4) Holy crap some of these sound incredible!! Out of the 38 presets I'd created, a good number of them sounded VERY good right off the bat, which is impressive considering how wrong I'd gotten a couple of them. The ones using the Marshall 1974 Plexi were best, which makes sense, since that's a sound I'm really familiar with. Fender Twin/Deluxe Reverb sounds were also good, again because I am familiar with those tones. I really effed-up a Vox AC30 patch, mostly because I've only use one a couple times. On the whole, I heard more good things through the Helix than bad things. The band thought it sounded good and actually preferred hearing the guitar in the mix rather than coming out of a closed-back cab where volume (or lack of it) can be a problem in certain areas. I definitely thought to myself a couple of times that the Marshall sound I was getting was at least as good as my PlexiTone pedal, which was my previous go-to for MIAB sounds. 

I'm really glad I was able to get to spend some time in the rehearsal space with it prior to our show on Saturday. I was really hesitant to use the Helix this early in my ownership of it, but it was so easy to use that I figured why not? Might as well jump right into the deep end. But I would've felt like a real dolt had I experienced all this for the first time on-stage. At least now I know what needs to be addressed and I can start my first round of tweaks.


----------



## Steadfastly (Nov 14, 2008)

If I were gigging I would go with something like that as well. I don't understand why someone would gig these days with that big mess of pedals unless they can't afford to do the change. Your setup is so much easier and versatile. 

I do get why some people have all those pedals as a hobby but for practical purposes I think they are headed for the same place as the Model T.


----------



## hollowbody (Jan 15, 2008)

Steadfastly said:


> If I were gigging I would go with something like that as well. I don't understand why someone would gig these days with that big mess of pedals unless they can't afford to do the change. Your setup is so much easier and versatile.
> 
> I do get why some people have all those pedals as a hobby but for practical purposes I think they are headed for the same place as the Model T.


It's a much easier investment to go buy a pedal at a time and then, when you're sick of tap-dancing, get a loop controller for them. That's the route I went and I was very happy with my setup for a long time, but it was a lot to haul - pedalboard, amp, guitars, etc. 

I'm basically planning on having a fire sale once everything is firmed-up on my end and, honestly, I will probably end up making some money at the end once I liquidate my old pedals and stuff. 

But yeah, this is a no-brainer for a gigging cover-band guitarist.

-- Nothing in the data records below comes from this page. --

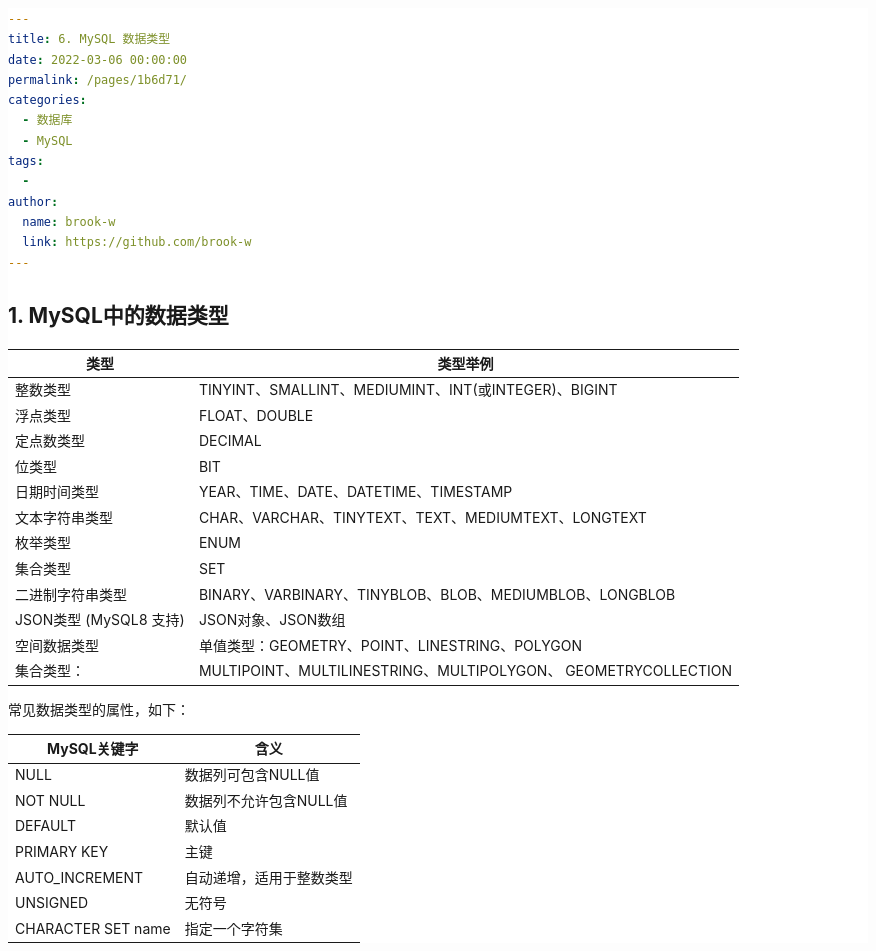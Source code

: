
 ```yaml
---
title: 6. MySQL 数据类型
date: 2022-03-06 00:00:00
permalink: /pages/1b6d71/
categories:
  - 数据库
  - MySQL
tags:
  - 
author: 
  name: brook-w
  link: https://github.com/brook-w
---
```


## 1. MySQL中的数据类型

| 类型                   | 类型举例                                                       |
| ---------------------- | -------------------------------------------------------------- |
| 整数类型               | TINYINT、SMALLINT、MEDIUMINT、INT(或INTEGER)、BIGINT           |
| 浮点类型               | FLOAT、DOUBLE                                                  |
| 定点数类型             | DECIMAL                                                        |
| 位类型                 | BIT                                                            |
| 日期时间类型           | YEAR、TIME、DATE、DATETIME、TIMESTAMP                          |
| 文本字符串类型         | CHAR、VARCHAR、TINYTEXT、TEXT、MEDIUMTEXT、LONGTEXT            |
| 枚举类型               | ENUM                                                           |
| 集合类型               | SET                                                            |
| 二进制字符串类型       | BINARY、VARBINARY、TINYBLOB、BLOB、MEDIUMBLOB、LONGBLOB        |
| JSON类型 (MySQL8 支持) | JSON对象、JSON数组                                             |
| 空间数据类型           | 单值类型：GEOMETRY、POINT、LINESTRING、POLYGON                 |
| 集合类型：             | MULTIPOINT、MULTILINESTRING、MULTIPOLYGON、 GEOMETRYCOLLECTION |

常见数据类型的属性，如下：

| MySQL关键字        | 含义                     |
| ------------------ | ------------------------ |
| NULL               | 数据列可包含NULL值       |
| NOT NULL           | 数据列不允许包含NULL值   |
| DEFAULT            | 默认值                   |
| PRIMARY KEY        | 主键                     |
| AUTO_INCREMENT     | 自动递增，适用于整数类型 |
| UNSIGNED           | 无符号                   |
| CHARACTER SET name | 指定一个字符集           |
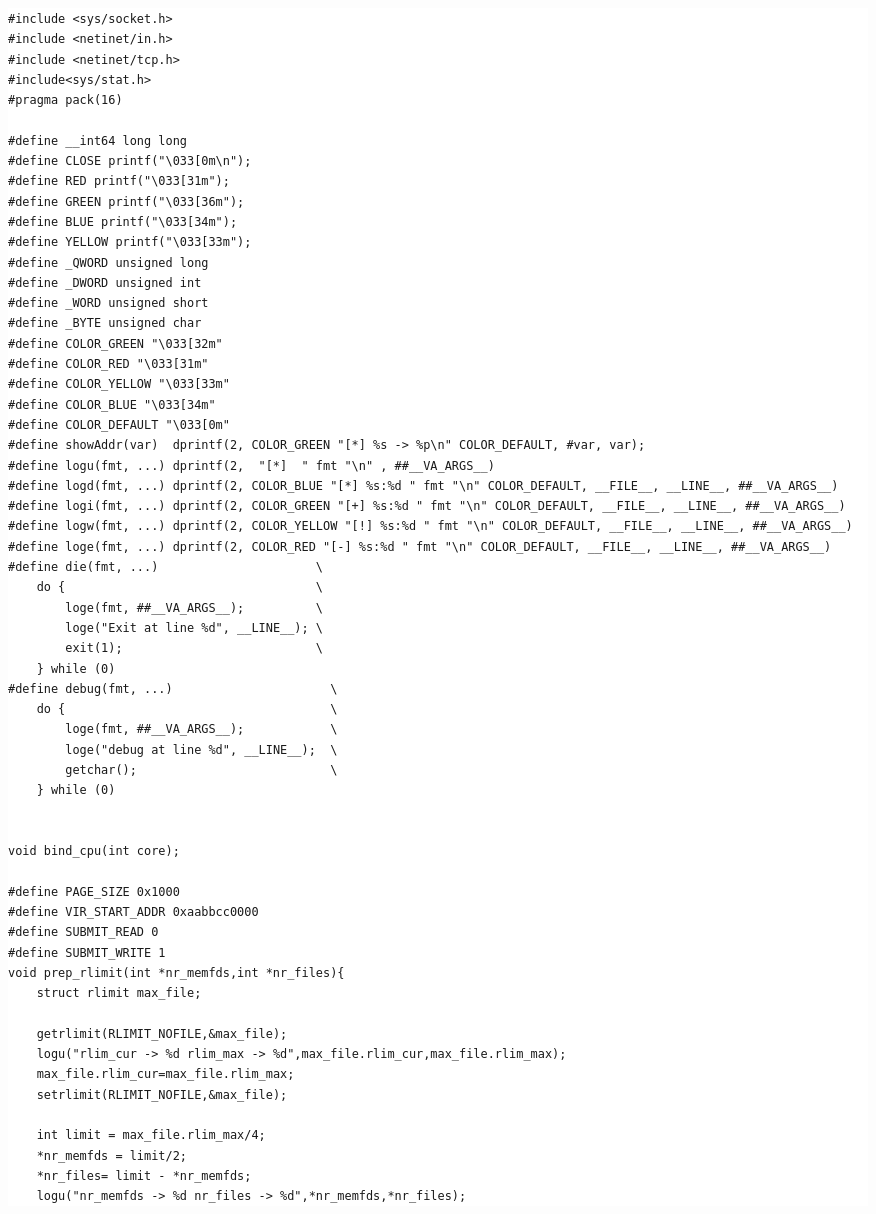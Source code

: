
 ```
#include <sys/socket.h>
#include <netinet/in.h>
#include <netinet/tcp.h>
#include<sys/stat.h>
#pragma pack(16)

#define __int64 long long
#define CLOSE printf("\033[0m\n");
#define RED printf("\033[31m");
#define GREEN printf("\033[36m");
#define BLUE printf("\033[34m");
#define YELLOW printf("\033[33m");
#define _QWORD unsigned long
#define _DWORD unsigned int
#define _WORD unsigned short
#define _BYTE unsigned char
#define COLOR_GREEN "\033[32m"
#define COLOR_RED "\033[31m"
#define COLOR_YELLOW "\033[33m"
#define COLOR_BLUE "\033[34m"
#define COLOR_DEFAULT "\033[0m"
#define showAddr(var)  dprintf(2, COLOR_GREEN "[*] %s -> %p\n" COLOR_DEFAULT, #var, var); 
#define logu(fmt, ...) dprintf(2,  "[*]  " fmt "\n" , ##__VA_ARGS__)
#define logd(fmt, ...) dprintf(2, COLOR_BLUE "[*] %s:%d " fmt "\n" COLOR_DEFAULT, __FILE__, __LINE__, ##__VA_ARGS__)
#define logi(fmt, ...) dprintf(2, COLOR_GREEN "[+] %s:%d " fmt "\n" COLOR_DEFAULT, __FILE__, __LINE__, ##__VA_ARGS__)
#define logw(fmt, ...) dprintf(2, COLOR_YELLOW "[!] %s:%d " fmt "\n" COLOR_DEFAULT, __FILE__, __LINE__, ##__VA_ARGS__)
#define loge(fmt, ...) dprintf(2, COLOR_RED "[-] %s:%d " fmt "\n" COLOR_DEFAULT, __FILE__, __LINE__, ##__VA_ARGS__)
#define die(fmt, ...)                      \
    do {                                   \
        loge(fmt, ##__VA_ARGS__);          \
        loge("Exit at line %d", __LINE__); \
        exit(1);                           \
    } while (0)
#define debug(fmt, ...)                      \
    do {                                     \
        loge(fmt, ##__VA_ARGS__);            \
        loge("debug at line %d", __LINE__);  \
        getchar();                           \
    } while (0)


void bind_cpu(int core);

#define PAGE_SIZE 0x1000  
#define VIR_START_ADDR 0xaabbcc0000
#define SUBMIT_READ 0
#define SUBMIT_WRITE 1
void prep_rlimit(int *nr_memfds,int *nr_files){
    struct rlimit max_file;

    getrlimit(RLIMIT_NOFILE,&max_file);
    logu("rlim_cur -> %d rlim_max -> %d",max_file.rlim_cur,max_file.rlim_max);
    max_file.rlim_cur=max_file.rlim_max;
    setrlimit(RLIMIT_NOFILE,&max_file);

    int limit = max_file.rlim_max/4;
    *nr_memfds = limit/2;
    *nr_files= limit - *nr_memfds;
    logu("nr_memfds -> %d nr_files -> %d",*nr_memfds,*nr_files);
```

I couldn't imagine going back to turning individual pedals on and off!!


----------



## pat6969 (Feb 4, 2013)

hollowbody said:


> It's a much easier investment to go buy a pedal at a time and then, when you're sick of tap-dancing, get a loop controller for them. That's the route I went and I was very happy with my setup for a long time, but it was a lot to haul - pedalboard, amp, guitars, etc.
> 
> I'm basically planning on having a fire sale once everything is firmed-up on my end and, honestly, I will probably end up making some money at the end once I liquidate my old pedals and stuff.
> 
> But yeah, this is a no-brainer for a gigging cover-band guitarist. I couldn't imagine going back to turning individual pedals on and off!!


That is the biggest mistake guys make with modellers, they don't make presets at gig volume. It's totally different when you make presets at home and then go to jam.

I was in the same boat as you. I had so many pedals, after I sold them (and one amp) I made about $500 after I paid for my AX8 and Kemper. Plus I don't miss tube amps one bit. These things are getting so good you'd be hard pressed to tell the difference.


----------



## Cups (Jan 5, 2010)

From a guy who's been there: Simplify. At least at first. 
To my ears, the Voxs don't sound as good with other amps. If you plan on making the Vox the main stage ind than it sounds great. So keep the Marshals and Fenders. Maybe four patches tops for live. Once you get that under your belt you can tackle more complex things.


----------



## hollowbody (Jan 15, 2008)

Cups said:


> From a guy who's been there: Simplify. At least at first.
> To my ears, the Voxs don't sound as good with other amps. If you plan on making the Vox the main stage ind than it sounds great. So keep the Marshals and Fenders. Maybe four patches tops for live. Once you get that under your belt you can tackle more complex things.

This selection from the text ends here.